TOC |
|
This document contains a precise specification of how browsers process URLs. The behavior specified in this document might or might not match any particular browser, but browsers might be well-served by adopting the behavior defined herein.
If you have suggestions for improving this document, please send email to mailto:public-iri@w3.org. Further Working Group information is available from https://tools.ietf.org/wg/iri/.
This Internet-Draft is submitted in full conformance with the provisions of BCP 78 and BCP 79.
Internet-Drafts are working documents of the Internet Engineering Task Force (IETF). Note that other groups may also distribute working documents as Internet-Drafts. The list of current Internet-Drafts is at http://datatracker.ietf.org/drafts/current/.
Internet-Drafts are draft documents valid for a maximum of six months and may be updated, replaced, or obsoleted by other documents at any time. It is inappropriate to use Internet-Drafts as reference material or to cite them other than as “work in progress.”
This Internet-Draft will expire on May 13, 2011.

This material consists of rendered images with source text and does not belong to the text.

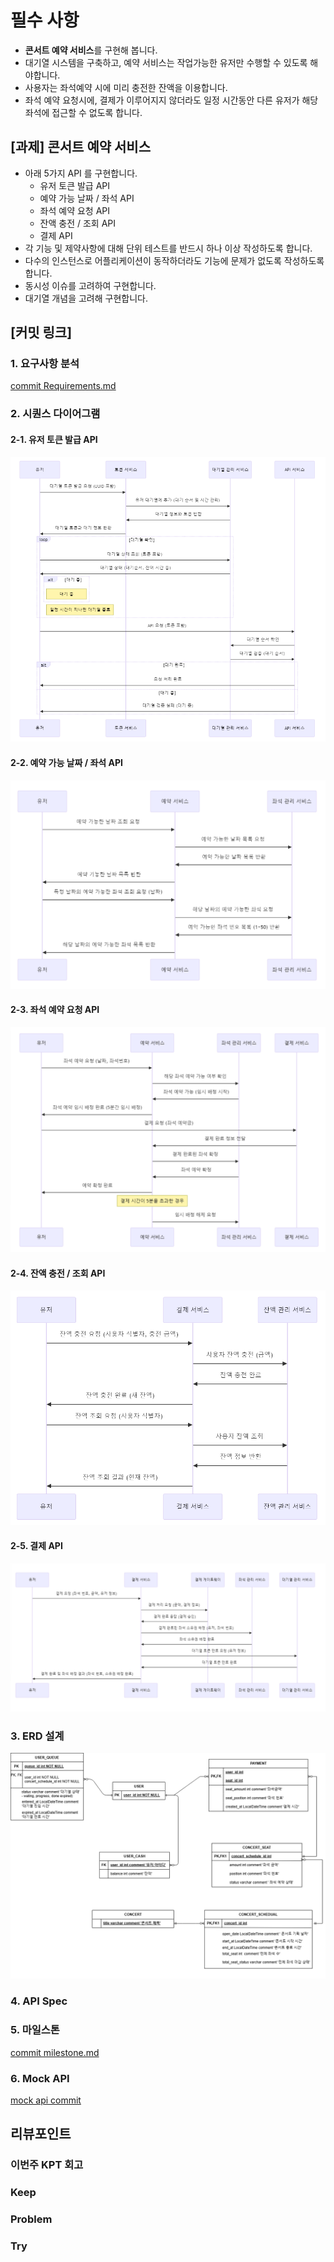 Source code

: # **필수 사항**

- **콘서트 예약 서비스**를 구현해 봅니다.
- 대기열 시스템을 구축하고, 예약 서비스는 작업가능한 유저만 수행할 수 있도록 해야합니다.
- 사용자는 좌석예약 시에 미리 충전한 잔액을 이용합니다.
- 좌석 예약 요청시에, 결제가 이루어지지 않더라도 일정 시간동안 다른 유저가 해당 좌석에 접근할 수 없도록 합니다.

## [과제] 콘서트 예약 서비스
- 아래 5가지 API 를 구현합니다.
    - 유저 토큰 발급 API
    - 예약 가능 날짜 / 좌석 API
    - 좌석 예약 요청 API
    - 잔액 충전 / 조회 API
    - 결제 API
- 각 기능 및 제약사항에 대해 단위 테스트를 반드시 하나 이상 작성하도록 합니다.
- 다수의 인스턴스로 어플리케이션이 동작하더라도 기능에 문제가 없도록 작성하도록 합니다.
- 동시성 이슈를 고려하여 구현합니다.
- 대기열 개념을 고려해 구현합니다.

## [커밋 링크]
### 1. 요구사항 분석 
[commit Requirements.md](https://github.com/bin081/hanghae/commit/0c5d3986ec8f8aa9a20aeafc98b630ecb49ef3a2)

### 2. 시퀀스 다이어그램
#### 2-1. 유저 토큰 발급 API
![유저 토큰 발급](./images/토큰발급_org_uml.PNG)
#### 2-2. 예약 가능 날짜 / 좌석 API
![예약 가능 날짜 / 좌석](./images/예약가능_좌석가능_조회_uml.PNG)
#### 2-3. 좌석 예약 요청 API
![좌석 예약 요청](./images/좌석예약요청_uml.PNG)
#### 2-4. 잔액 충전 / 조회 API
![잔액 충전 / 조회](./images/잔액충전_잔액조회_uml.PNG)
#### 2-5. 결제 API
![결제](./images/결제_uml.PNG)

### 3. ERD 설계 
![ERD](./images/erd.drawio.png)

### 4. API Spec 

### 5. 마일스톤 
[commit milestone.md](https://github.com/bin081/hanghae/commit/0b28ded1f9cea35c7a20f7d91687691e1793e51a)

### 6. Mock API 
[mock api commit](https://github.com/bin081/hanghae/commit/67d85e1)




## **리뷰포인트**

### **이번주 KPT 회고**
### Keep
<!-- 유지해야 할 좋은 점 -->
### Problem
<!--개선이 필요한 점-->
### Try
<!-- 새롭게 시도할 점 -->
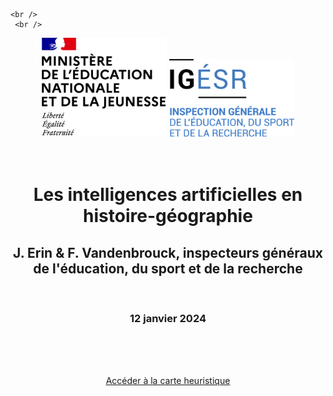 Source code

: <!DOCTYPE html>
<html>
<head>
	<meta charset="UTF-8">
  <title>Page d'introduction</title>
  <style>
    .image {
      width: 200px; /* Largeur souhaitée */
      height: auto; /* Hauteur ajustée automatiquement en conservant les proportions */
    }

    .image:first-child {
      margin-right: 200px; /* Espace horizontal de 200 pixels */
    }
  </style>
</head>
<body>
   
    <br />
     <br />
<center>
  <img width="200px" height="auto" src="logoMENJ.png" alt="Image 1" class="image">

  <img src="logoIGESR2.png" alt="Image 2" class="image">
</center>
<br />
  <br />
<center>
  <h1>Les intelligences artificielles en histoire-géographie</h1>
  <h2>J. Erin & F. Vandenbrouck, inspecteurs généraux de l'éducation, du sport et de la recherche</h2>
 <br />
 <h3>12 janvier 2024</h3>
  <br />
  <br />
  <br />

  <a href="IAmindmap-FV.html">Accéder à la carte heuristique</a>
   </center>
</body>
</html>

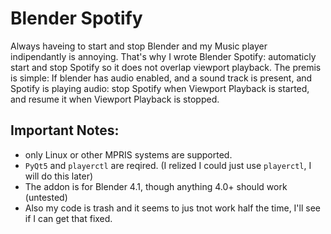 # Blender Spotify
Always haveing to start and stop Blender and my Music player indipendantly is annoying.
That's why I wrote Blender Spotify: automaticly start and stop Spotify so it does not overlap viewport playback.
The premis is simple: If blender has audio enabled, and a sound track is present, and Spotify is playing audio: stop Spotify when Viewport Playback is started, and resume it when Viewport Playback is stopped. 

## Important Notes:
- only Linux or other MPRIS systems are supported.
- `PyQt5` and `playerctl` are reqired. (I relized I could just use `playerctl`, I will do this later)
- The addon is for Blender 4.1, though anything 4.0+ should work (untested)
- Also my code is trash and it seems to jus tnot work half the time, I'll see if I can get that fixed.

Copyright (c) 2010 IETF Trust and the persons identified as the document authors. All rights reserved.
This document is subject to BCP 78 and the IETF Trust's Legal Provisions Relating to IETF Documents (http://trustee.ietf.org/license-info) in effect on the date of publication of this document. Please review these documents carefully, as they describe your rights and restrictions with respect to this document. Code Components extracted from this document must include Simplified BSD License text as described in Section 4.e of the Trust Legal Provisions and are provided without warranty as described in the Simplified BSD License.
1.
Open Issues
2.
Definitions
3.
Parsing a URL
3.1.
Finding the scheme
3.2.
Finding the authority, path, query, and fragment
3.3.
Finding the user information, host, and port
3.4.
Find the user name and password
4.
Resolving a string relative to a base URL
4.1.
Resolving a string as a relative URL
4.2.
Resolving a string as a scheme-relative URL
4.3.
Resolving a string as an authority-relative URL
4.4.
Resolving a string as a query-relative URL
4.5.
Resolving a string as a fragment-relative URL
4.6.
Resolving a string as a path-relative URL
Appendix A.
Acknowledgements
§
Author's Address
TOC |
Browsers parse URLs differently depending on which operating system they're running on. The problem is that they want to do sensible things for file paths, but file paths look different on Windows and Unix systems.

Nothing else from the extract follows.